---------- RECORDS FOR THE TASK
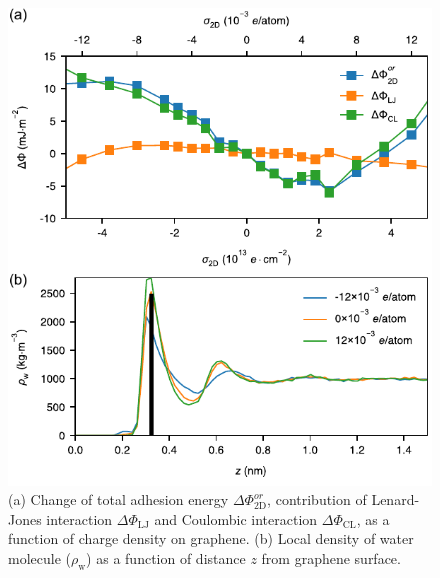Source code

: \documentclass[journal=ancac3,manuscript=article,email=true]{achemso}
\begin{document}
\begin{figure}[htbp]
\centering
\includegraphics[width=0.9\linewidth]{../img/fig-pot-dens.pdf}
\caption{\label{fig:pot-dens}
(a) Change of total adhesion energy \(\Delta\Phi_{\mathrm{2D}}^{or}\), contribution of Lenard-Jones interaction \(\Delta\Phi_{\mathrm{LJ}}\) and Coulombic interaction \(\Delta\Phi_{\mathrm{CL}}\), as a function of charge density on graphene. (b) Local density of water molecule (\(\rho_{\mathrm{w}}\))  as a function of distance \(z\) from graphene surface.}
\end{figure}
\end{document}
--------------------
▶ TASK BRIEF
Every entry above, pictures excluded, needs to be duplicated exactly.

▶ TASK ANSWER
Source code

: \documentclass[journal=ancac3,manuscript=article,email=true]{achemso}
\begin{document}
\begin{figure}[htbp]
\centering
\includegraphics[width=0.9\linewidth]{../img/fig-pot-dens.pdf}
\caption{\label{fig:pot-dens}
(a) Change of total adhesion energy \(\Delta\Phi_{\mathrm{2D}}^{or}\), contribution of Lenard-Jones interaction \(\Delta\Phi_{\mathrm{LJ}}\) and Coulombic interaction \(\Delta\Phi_{\mathrm{CL}}\), as a function of charge density on graphene. (b) Local density of water molecule (\(\rho_{\mathrm{w}}\))  as a function of distance \(z\) from graphene surface.}
\end{figure}
\end{document}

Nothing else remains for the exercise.